A composed salad from Nice featuring tuna, hard-boiled eggs, green beans, potatoes, olives, and anchovies on a bed of lettuce. It is a celebration of Provencal ingredients and Mediterranean sunshine.
Ingredients
300g fresh tuna steaks
4 large eggs, hard-boiled
200g green beans, trimmed
300g small potatoes, boiled
200g cherry tomatoes, halved
100g Nicoise olives
4 anchovy fillets
1 head butter lettuce
4 tablespoons extra virgin olive oil
2 tablespoons red wine vinegar
1 teaspoon Dijon mustard
1 teaspoon salt
Instructions
1Boil the small potatoes until just tender and the green beans until crisp-tender, then shock the beans in ice water to preserve their bright green color.
2Sear the tuna steaks in a hot skillet with olive oil for two minutes per side so they remain pink in the center, then slice them into thick strips.
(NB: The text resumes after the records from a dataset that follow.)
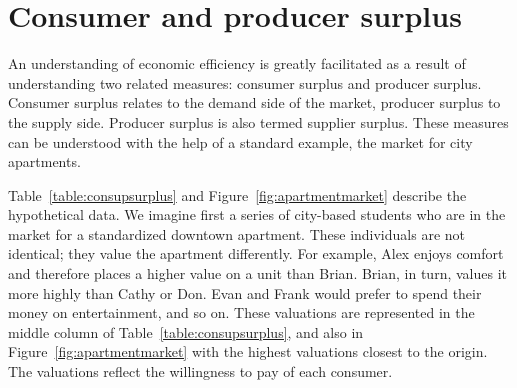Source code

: \section{Consumer and producer surplus}\label{sec:ch5sec2}

An understanding of economic efficiency is greatly facilitated as a result of understanding two related measures: consumer surplus and producer surplus. Consumer surplus relates to the demand side of the market, producer surplus to the supply side. Producer surplus is also termed supplier surplus. These measures can be understood with the help of a standard example, the market for city apartments.

Table~\ref{table:consupsurplus} and Figure~\ref{fig:apartmentmarket} describe the hypothetical data. We imagine first a series of city-based students who are in the market for a standardized downtown apartment. These individuals are not identical; they value the apartment differently. For example, Alex enjoys comfort and therefore places a higher value on a unit than Brian. Brian, in turn, values it more highly than Cathy or Don. Evan and Frank would prefer to spend their money on entertainment, and so on. These valuations are represented in the middle column of Table~\ref{table:consupsurplus}, and also in Figure~\ref{fig:apartmentmarket} with the highest valuations closest to the origin. The valuations reflect the willingness to pay of each consumer.

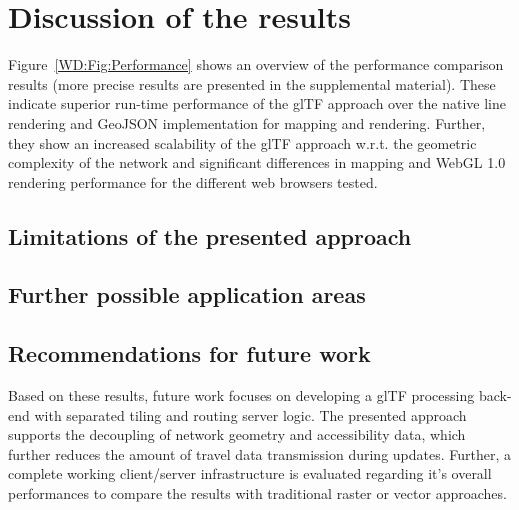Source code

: 
\cleardoublepage              %
\chapter{Discussion of the results}
  Figure~\ref{WD:Fig:Performance} shows an overview of the performance comparison
  results (more precise results are presented in the supplemental material).
  These indicate superior run-time performance of the glTF approach over
  the native line rendering and GeoJSON implementation for mapping and rendering.
  Further, they show an increased scalability of the glTF approach w.r.t. the
  geometric complexity of the network and significant differences in mapping
  and WebGL 1.0 rendering performance for the different web browsers tested.\par
  \section{Limitations of the presented approach}
  \section{Further possible application areas}
  \section{Recommendations for future work}
    Based on these results, future work focuses on developing a glTF processing
    back-end with separated tiling and routing server logic. The presented approach
    supports the decoupling of network geometry and accessibility data, which further
    reduces the amount of travel data transmission during updates. Further, a complete
    working client/server infrastructure is evaluated regarding it's overall
    performances to compare the results with traditional raster or vector approaches.\par

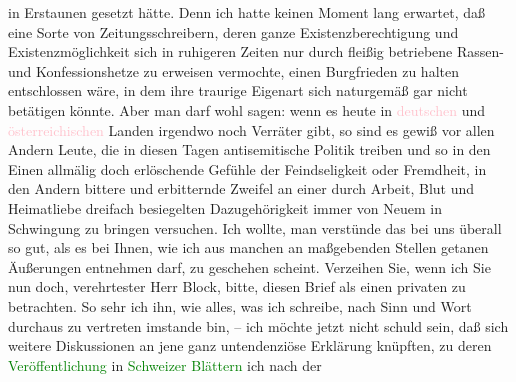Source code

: {{{                        in Erstaunen gesetzt hätte. Denn ich hatte keinen Moment lang erwartet, daß
                        eine Sorte von Zeitungsschreibern, deren ganze Existenzberechtigung und
                        Existenzmöglichkeit sich in ruhigeren Zeiten nur durch fleißig betriebene
                        Rassen- und Konfessionshetze zu erweisen vermochte, einen Burgfrieden zu
                        halten entschlossen wäre, in dem ihre traurige Eigenart sich naturgemäß gar
                        nicht betätigen könnte. Aber man darf wohl sagen: wenn es heute in \textcolor{pink}{deutschen} und \textcolor{pink}{österreichischen} Landen irgendwo noch Verräter gibt, so sind es
                        gewiß vor allen Andern Leute, die in diesen Tagen antisemitische Politik
                        treiben und so in den Einen allmälig doch erlöschende Gefühle der
                        Feindseligkeit oder Fremdheit, in den Andern bittere und erbitternde Zweifel
                        an einer durch Arbeit, Blut und Heimatliebe dreifach besiegelten
                        Dazugehörigkeit immer von Neuem in Schwingung zu bringen versuchen. Ich
                        wollte, man verstünde das bei uns überall so gut, als es bei Ihnen, wie ich
                        aus manchen an maßgebenden Stellen getanen Äußerungen entnehmen darf, zu
                        geschehen scheint. Verzeihen Sie, wenn ich Sie nun doch, verehrtester Herr
                        Block, bitte, diesen Brief als einen privaten zu betrachten. So sehr ich
                        ihn, wie alles, was ich schreibe, nach Sinn und Wort durchaus zu vertreten
                        imstande bin, – ich möchte jetzt nicht schuld sein, daß sich weitere
                        Diskussionen an jene ganz untendenziöse Erklärung knüpften, zu deren \textcolor{green}{Veröffentlichung} in \textcolor{green}{Schweizer Blättern} ich nach der
}}}
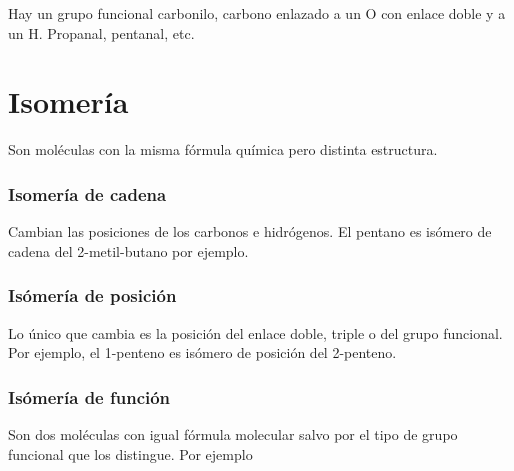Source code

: Hay un grupo funcional carbonilo, carbono enlazado a un O con enlace doble y a un H. Propanal, pentanal, etc.


\section*{Isomería}

Son moléculas con la misma fórmula química pero distinta estructura.


\subsubsection*{Isomería de cadena}

Cambian las posiciones de los carbonos e hidrógenos. El pentano es isómero de cadena del 2-metil-butano por ejemplo.


\subsubsection*{Isómería de posición}

Lo único que cambia es la posición del enlace doble, triple o del grupo funcional. Por ejemplo, el 1-penteno es isómero de posición del 2-penteno.


\subsubsection*{Isómería de función}

Son dos moléculas con igual fórmula molecular salvo por el tipo de grupo funcional que los distingue. Por ejemplo 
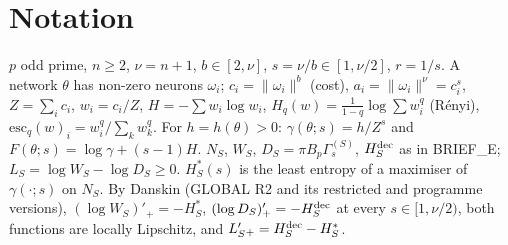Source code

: \documentclass[11pt]{article}
\theoremstyle{remark}\newtheorem{remark}[theorem]{Remark}
\begin{document}
\section*{Notation}
$p$ odd prime, $n\ge2$, $\nu=n+1$, $b\in[2,\nu]$, $s=\nu/b\in[1,\nu/2]$, $r=1/s$. A network $\theta$ has non-zero neurons
$\omega_i$; $c_i=\|\omega_i\|^b$ (cost), $a_i=\|\omega_i\|^\nu=c_i^s$, $Z=\sum_ic_i$, $w_i=c_i/Z$, $H=-\sum w_i\log w_i$,
$H_q(w)=\frac1{1-q}\log\sum w_i^q$ (R\'enyi), $\mathrm{esc}_q(w)_i=w_i^q/\sum_kw_k^q$.
For $h=h(\theta)>0$: $\gamma(\theta;s)=h/Z^s$ and $F(\theta;s)=\log\gamma+(s-1)H$.
$N_S$, $W_S$, $D_S=\pi B_p\Gamma^{(S)}_s$, $H^{\rm dec}_S$ as in BRIEF\_E; $L_S=\log W_S-\log D_S\ge0$.
$H^*_S(s)$ is the least entropy of a maximiser of $\gamma(\cdot;s)$ on $N_S$.
By Danskin (GLOBAL R2 and its restricted and programme versions), $(\log W_S)'_+=-H^*_S$, $(\log D_S)'_+=-H^{\rm dec}_S$
at every $s\in[1,\nu/2)$, both functions are locally Lipschitz, and $L_S'{}_+=H^{\rm dec}_S-H^*_S$.
\end{document}

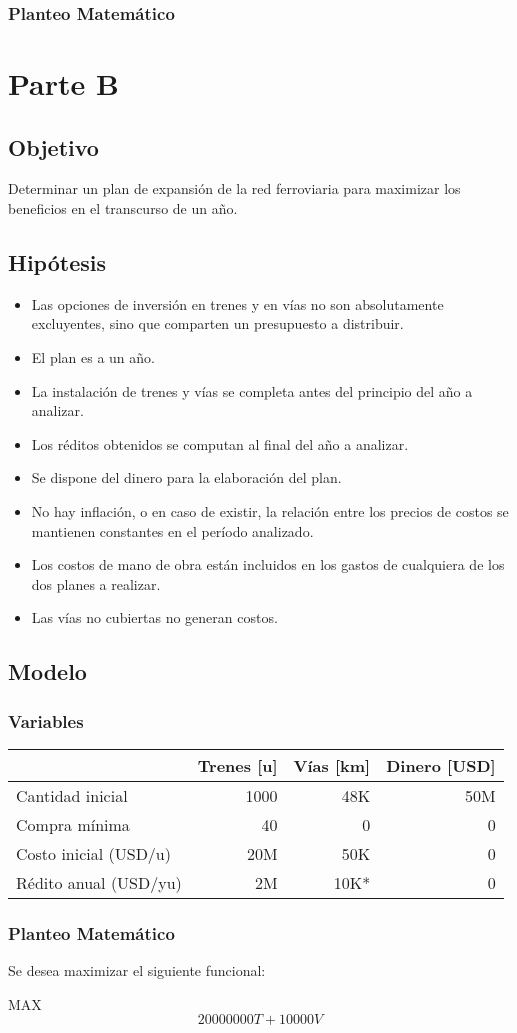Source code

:\documentclass[10pt, a4paper, titlepage,
	oneside,
	fleqn, leqno]{article}
\let\oldsection\section
\def\section{\cleardoublepage\oldsection}
\begin{document}
\subsubsection{Planteo Matemático}


\section{Parte B}
\subsection{Objetivo}
Determinar un plan de expansión de la red ferroviaria para maximizar los beneficios en el transcurso de un año.

\subsection{Hipótesis}
\begin{itemize}
 \item Las opciones de inversión en trenes y en vías no son absolutamente excluyentes, sino que comparten un presupuesto a distribuir.
 \item El plan es a un año.
 \item La instalación de trenes y vías se completa antes del principio del año a analizar.
 \item Los réditos obtenidos se computan al final del año a analizar.
 \item Se dispone del dinero para la elaboración del plan.
 \item No hay inflación, o en caso de existir, la relación entre los precios de costos se mantienen constantes en el período analizado.
 \item Los costos de mano de obra están incluidos en los gastos de cualquiera de los dos planes a realizar.
 \item Las vías no cubiertas no generan costos.
\end{itemize}

\subsection{Modelo}
\subsubsection{Variables}

\begin{tabular}{|l|r|r|r|} \hline
    & Trenes [u] & Vías [km] & Dinero [USD]\\ \hline
  Cantidad inicial & 1000 & 48K & 50M\\ \hline
  Compra mínima & 40 & 0 & 0\\ \hline
  Costo inicial (USD/u) & 20M & 50K & 0\\ \hline
  Rédito anual (USD/yu) & 2M & 10K* & 0\\ \hline
\end{tabular}

\subsubsection{Planteo Matemático}
Se desea maximizar el siguiente funcional:

MAX     $$     20000000 T + 10000 V$$


\end{document}
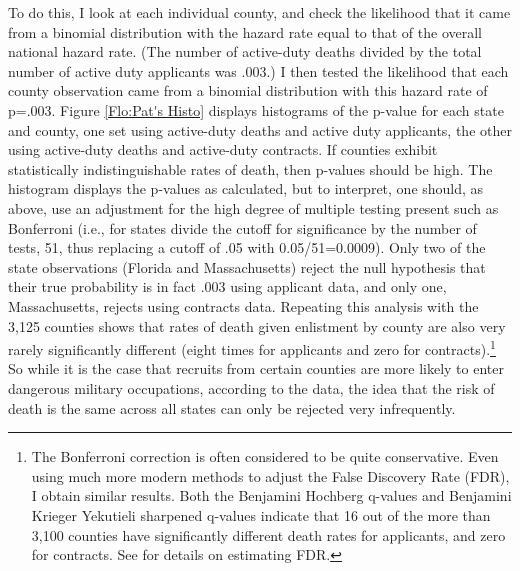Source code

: \documentclass[12pt] {article}
\begin{document}
To do this, I look at each individual county, and check the likelihood that it came from a binomial distribution with the hazard rate equal to that of the overall national hazard rate. (The number of active-duty deaths divided by the total number
of active duty applicants was .003.) I then tested the likelihood
that each county observation came from a binomial distribution with this
hazard rate of p=.003. Figure \ref{Flo:Pat's Histo} displays
histograms of the p-value for each state and county, one set using active-duty deaths
and active duty applicants, the other using active-duty deaths and
active-duty contracts. If counties exhibit statistically indistinguishable rates of death, then p-values should be high. The histogram displays the p-values as calculated,
but to interpret, one should, as above, use an adjustment for the high degree of multiple testing present such as Bonferroni (i.e., for states divide the cutoff for significance by the number of tests, 51, thus replacing a cutoff of .05 with 0.05/51=0.0009). Only two
of the state observations (Florida and Massachusetts) reject the null
hypothesis that their true probability is in fact .003 using applicant
data, and only one, Massachusetts, rejects using contracts data. Repeating this analysis with the 3,125 counties shows that rates of death given enlistment by county are also very rarely significantly different (eight times for applicants and zero for contracts).\footnote{The Bonferroni correction is often considered to be quite conservative. Even using much more modern methods to adjust the False Discovery Rate (FDR), I obtain similar results. Both the Benjamini Hochberg q-values and Benjamini Krieger Yekutieli sharpened q-values indicate that 16 out of the more than 3,100 counties have significantly different death rates for applicants, and zero for contracts. See \cite{BenHoch1995, BKY2006, Anderson2008} for details on estimating FDR.} So while it is the case that recruits from certain counties are more likely to enter dangerous military occupations, according to the data, the idea that the risk of death is the same across all states can only be rejected very infrequently. 
\end{document}
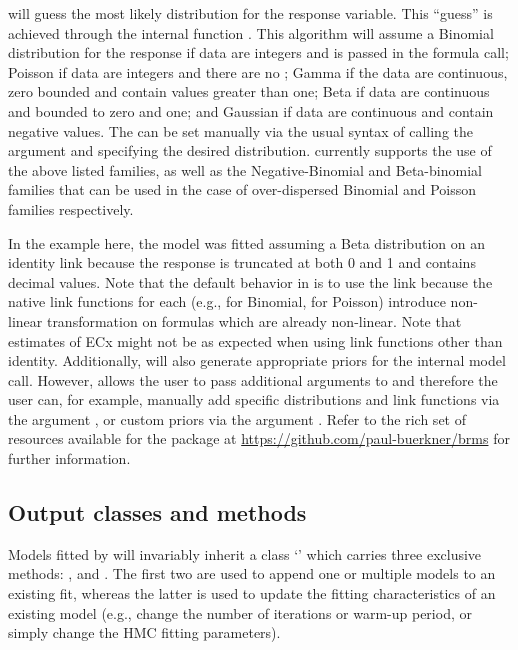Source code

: \documentclass[
  shortnames]{jss}
\newcommand{\cls}[1]{`\code{#1}'}
\begin{document}
 will guess the most likely distribution for the response variable. This ``guess'' is achieved through the internal function . This algorithm will assume a Binomial distribution for the response if data are integers and  is passed in the formula call; Poisson if data are integers and there are no ; Gamma if the data are continuous, zero bounded and contain values greater than one; Beta if data are continuous and bounded to zero and one; and Gaussian if data are continuous and contain negative values. The  can be set manually via the usual  syntax of calling the argument  and specifying the desired distribution.  currently supports the use of the above listed families, as well as the Negative-Binomial and Beta-binomial families that can be used in the case of over-dispersed Binomial and Poisson families respectively.

In the example here, the model was fitted assuming a Beta distribution on an identity link because the response is truncated at both 0 and 1 and contains decimal values. Note that the default behavior in  is to use the  link because the native link functions for each  (e.g.,  for Binomial,  for Poisson) introduce non-linear transformation on formulas which are already non-linear. Note that estimates of ECx might not be as expected when using link functions other than identity. Additionally,  will also generate appropriate priors for the internal  model call. However,  allows the user to pass additional arguments to  and therefore the user can, for example, manually add specific distributions and link functions via the argument , or custom priors via the argument . Refer to the rich set of resources available for the  package at \url{https://github.com/paul-buerkner/brms} for further information.

\hypertarget{output-classes-and-methods}{%
\subsection{Output classes and methods}\label{output-classes-and-methods}}

Models fitted by  will invariably inherit a class \cls{bnecfit} which carries three exclusive methods: \code{\textasciigrave+\textasciigrave()},  and . The first two are used to append one or multiple models to an existing fit, whereas the latter is used to update the fitting characteristics of an existing model (e.g., change the number of iterations or warm-up period, or simply change the HMC fitting parameters).
\end{document}
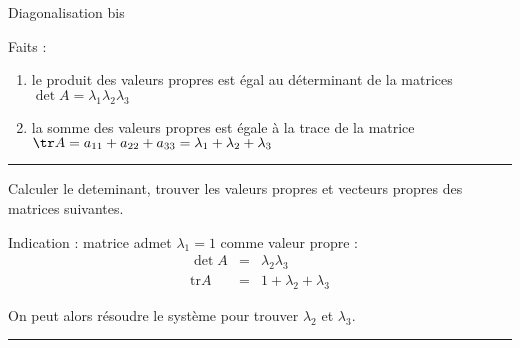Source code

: \documentclass{article}
\begin{document}
\begin{center}
{\Large Diagonalisation bis}
\end{center}


\noindent
Faits :
\begin{enumerate}
	\item le produit des valeurs propres est \'egal au
		d\'eterminant de la matrices $\det A =
		\lambda_1 \lambda_2 \lambda_3$
	\item la somme des valeurs propres est \'egale à la trace de la matrice $\tr A = a_{11}  + a_{22} + a_{33} = \lambda_1 + \lambda_2 + \lambda_3$

\end{enumerate}

\vspace{1cm}
\hrule
\vspace{1cm}
\vspace{1cm}
\noindent
Calculer le deteminant, trouver les valeurs propres et vecteurs propres des matrices suivantes.

Indication : matrice admet $\lambda_1 = 1$ comme valeur propre : 
\begin{eqnarray}
 \det A&=&  \lambda_2 \lambda_3 \\ 
 \mathrm{tr} A &=& 1 + \lambda_2 + \lambda_3
\end{eqnarray}

On peut alors r\'esoudre le syst\`eme 
pour trouver $\lambda_2$ et $\lambda_3$.

\vspace{1cm}
\hrule
\vspace{1cm}
\end{document}
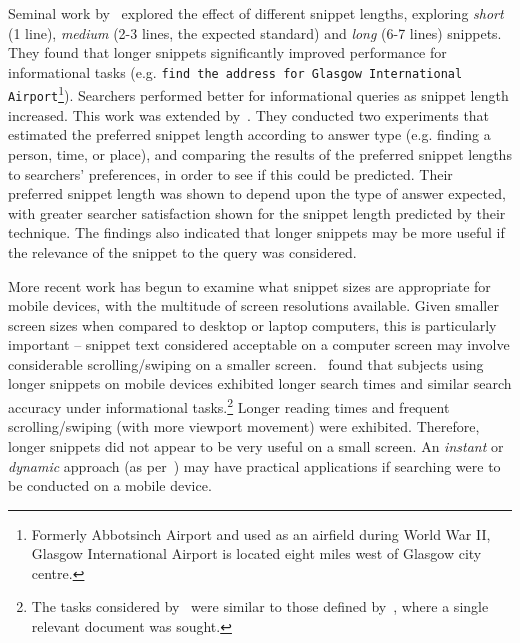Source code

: Seminal work by~\cite{cutrell2007eye_tracking} explored the effect of different snippet lengths, exploring \emph{short} (1 line), \emph{medium} (2-3 lines, the expected standard) and \emph{long} (6-7 lines) snippets. They found that longer snippets significantly improved performance for informational tasks (e.g. \texttt{find the address for Glasgow International Airport}\footnote{Formerly Abbotsinch Airport and used as an airfield during World War II, Glasgow International Airport is located eight miles west of Glasgow city centre.}). Searchers performed better for informational queries as snippet length increased. This work was extended by~\cite{kaisser2008improving}. They conducted two experiments that estimated the preferred snippet length according to answer type (e.g. finding a person, time, or place), and comparing the results of the preferred snippet lengths to searchers' preferences, in order to see if this could be predicted. Their preferred snippet length was shown to depend upon the type of answer expected, with greater searcher satisfaction shown for the snippet length predicted by their technique. The findings also indicated that longer snippets may be more useful if the relevance of the snippet to the query was considered.

More recent work has begun to examine what snippet sizes are appropriate for mobile devices, with the multitude of screen resolutions available. Given smaller screen sizes when compared to desktop or laptop computers, this is particularly important -- snippet text considered acceptable on a computer screen may involve considerable scrolling/swiping on a smaller screen.~\cite{kim2017mobile_search_snippets} found that subjects using longer snippets on mobile devices exhibited longer search times and similar search accuracy under informational tasks.\footnote{The tasks considered by~\cite{kim2017mobile_search_snippets} were similar to those defined by~\cite{cutrell2007eye_tracking}, where a single relevant document was sought.} Longer reading times and frequent scrolling/swiping (with more viewport movement) were exhibited. Therefore, longer snippets did not appear to be very useful on a small screen. An \emph{instant} or \emph{dynamic} approach (as per~\cite{paek2004wavelens}) may have practical applications if searching were to be conducted on a mobile device.

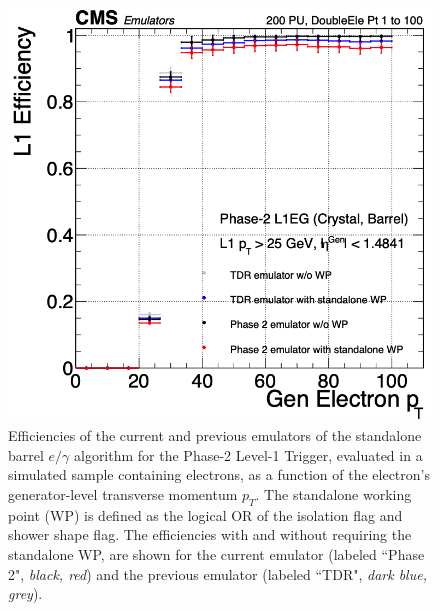 \begin{figure}[ht]
    \centering
    \includegraphics[width=12cm]{figures/ch-3-phase2/results-egamma-efficiency-gt25.png}
    \caption{Efficiencies of the current and previous emulators of the standalone barrel $e/\gamma$ algorithm for the Phase-2 Level-1 Trigger, evaluated in a simulated sample containing electrons, as a function of the electron's generator-level transverse momentum $p_{T}$. The standalone working point (WP) is defined as the logical OR of the isolation flag and shower shape flag. The efficiencies with and without requiring the standalone WP, are shown for the current emulator (labeled ``Phase 2", \textit{black, red}) and the previous emulator (labeled ``TDR", \textit{dark blue, grey}).}
    \label{fig:results-egamma-efficiency-gt25}
\end{figure}

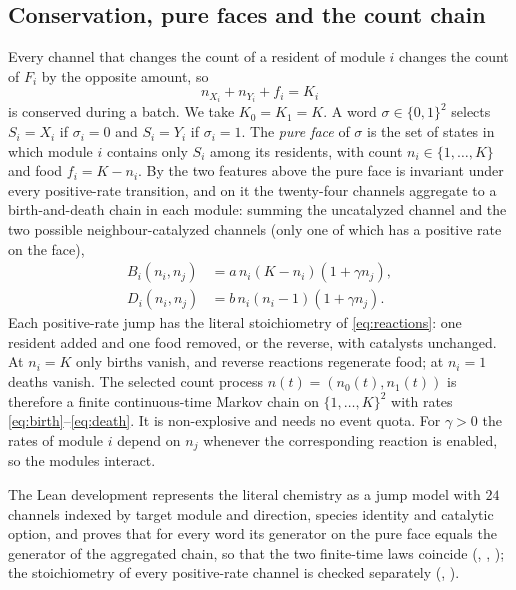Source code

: \documentclass[11pt,a4paper]{article}
\theoremstyle{plain}
\theoremstyle{definition}
\theoremstyle{remark}
\begin{document}
\subsection{Conservation, pure faces and the count chain}
Every channel that changes the count of a resident of module $i$ changes the count of $F_i$ by the opposite amount, so
\begin{equation}\label{eq:conservation}
 n_{X_i}+n_{Y_i}+f_i=K_i
\end{equation}
is conserved during a batch. We take $K_0=K_1=K$. A word $\sigma\in\{0,1\}^2$ selects $S_i=X_i$ if $\sigma_i=0$ and $S_i=Y_i$ if $\sigma_i=1$. The \emph{pure face} of $\sigma$ is the set of states in which module $i$ contains only $S_i$ among its residents, with count $n_i\in\{1,\dots,K\}$ and food $f_i=K-n_i$. By the two features above the pure face is invariant under every positive-rate transition, and on it the twenty-four channels aggregate to a birth-and-death chain in each module: summing the uncatalyzed channel and the two possible neighbour-catalyzed channels (only one of which has a positive rate on the face),
\begin{align}
 B_i(n_i,n_j)&=a\,n_i(K-n_i)(1+\gamma n_j),\label{eq:birth}\\
 D_i(n_i,n_j)&=b\,n_i(n_i-1)(1+\gamma n_j).\label{eq:death}
\end{align}
Each positive-rate jump has the literal stoichiometry of \eqref{eq:reactions}: one resident added and one food removed, or the reverse, with catalysts unchanged. At $n_i=K$ only births vanish, and reverse reactions regenerate food; at $n_i=1$ deaths vanish. The selected count process $n(t)=(n_0(t),n_1(t))$ is therefore a finite continuous-time Markov chain on $\{1,\dots,K\}^2$ with rates \eqref{eq:birth}--\eqref{eq:death}. It is non-explosive and needs no event quota. For $\gamma>0$ the rates of module $i$ depend on $n_j$ whenever the corresponding reaction is enabled, so the modules interact.

The Lean development represents the literal chemistry as a jump model with $24$ channels indexed by target module and direction, species identity and catalytic option, and proves that for every word its generator on the pure face equals the generator of the aggregated chain, so that the two finite-time laws coincide (, , ); the stoichiometry of every positive-rate channel is checked separately (, ).
\end{document}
3Prepare the vinaigrette by whisking together the olive oil, red wine vinegar, Dijon mustard, salt, and pepper until emulsified and smooth.
4Arrange the butter lettuce leaves on a large platter and artfully compose the salad by placing the tuna, eggs, potatoes, beans, tomatoes, olives, and anchovies in separate sections.
5Drizzle the vinaigrette over the entire composed salad just before serving and let each guest combine the components on their own plate.
Did You Know?
Purists in Nice insist that a true salade Nicoise should never contain cooked vegetables — the original version used only raw vegetables, tuna, and olive oil.